The ServiceNow version used is Zurich.
Component Flow
The workflow involves having the Elastic AI Agent investigate the incident details and recording the returned results back into the incident.
[ServiceNow Incident]
│
▼
[UI Action (Manual Trigger)]
│
▼
[ServiceNow Flow Designer (Subflow)]
│
▼
[ServiceNow Action (Integration Step)]
│
▼
[Elastic Workflow (Orchestration)]
│
▼
[Elastic AI Agent (Agent Builder)]
│
▼
[Elasticsearch Observability Data]
Elastic Side Configuration
Elastic Workflow
Save a Workflow with the following definition. Make sure to copy the Workflow ID included in its URL, as you will need it later to call it from ServiceNow.
name: test_servicenow
enabled: true
triggers:
- type: manual
inputs:
- name: incident_number
type: string
required: true
- name: incident_sys_id
type: string
required: true
- name: short_description
type: string
required: true
- name: priority
type: string
required: true
steps:
- name: console
type: console
with:
message: "{{inputs.incident_number}} {{inputs.incident_sys_id}} {{inputs.priority}} {{inputs.short_description}}"

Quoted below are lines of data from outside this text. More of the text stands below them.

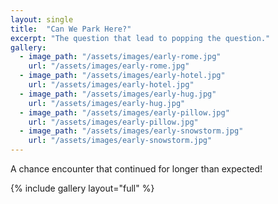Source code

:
 ```yaml
---
layout: single
title:  "Can We Park Here?"
excerpt: "The question that lead to popping the question."
gallery:
  - image_path: "/assets/images/early-rome.jpg"
    url: "/assets/images/early-rome.jpg"
  - image_path: "/assets/images/early-hotel.jpg"
    url: "/assets/images/early-hotel.jpg"
  - image_path: "/assets/images/early-hug.jpg"
    url: "/assets/images/early-hug.jpg"
  - image_path: "/assets/images/early-pillow.jpg"
    url: "/assets/images/early-pillow.jpg"
  - image_path: "/assets/images/early-snowstorm.jpg"
    url: "/assets/images/early-snowstorm.jpg"
---
```

A chance encounter that continued for longer than expected!

{% include gallery layout="full" %}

- name: check_with_ai_agent
type: ai.agent
with:
message: "Output in plain text format and **NO** markdown. Check index: kibana_sample_data_flights and get information of: {{ inputs.short_description }}"
- name: post_to_snow
type: http
with:
url: "https://<Your ServiceNow ID domain>/api/now/table/incident/{{ inputs.incident_sys_id }}"
method: PATCH
headers:
Authorization: "Basic <Your user:password base64>"
Content-Type: "application/json"
body: '{"work_notes": "{{ steps.check_with_ai_agent.output.message | replace: "\n", "\\n"}}"}'
For the Basic key above, set the base64-encoded string of username:password.
In this example, I used the ServiceNow admin user and password for testing. (On Mac, you can use the output of echo -n "admin:xxx" | base64).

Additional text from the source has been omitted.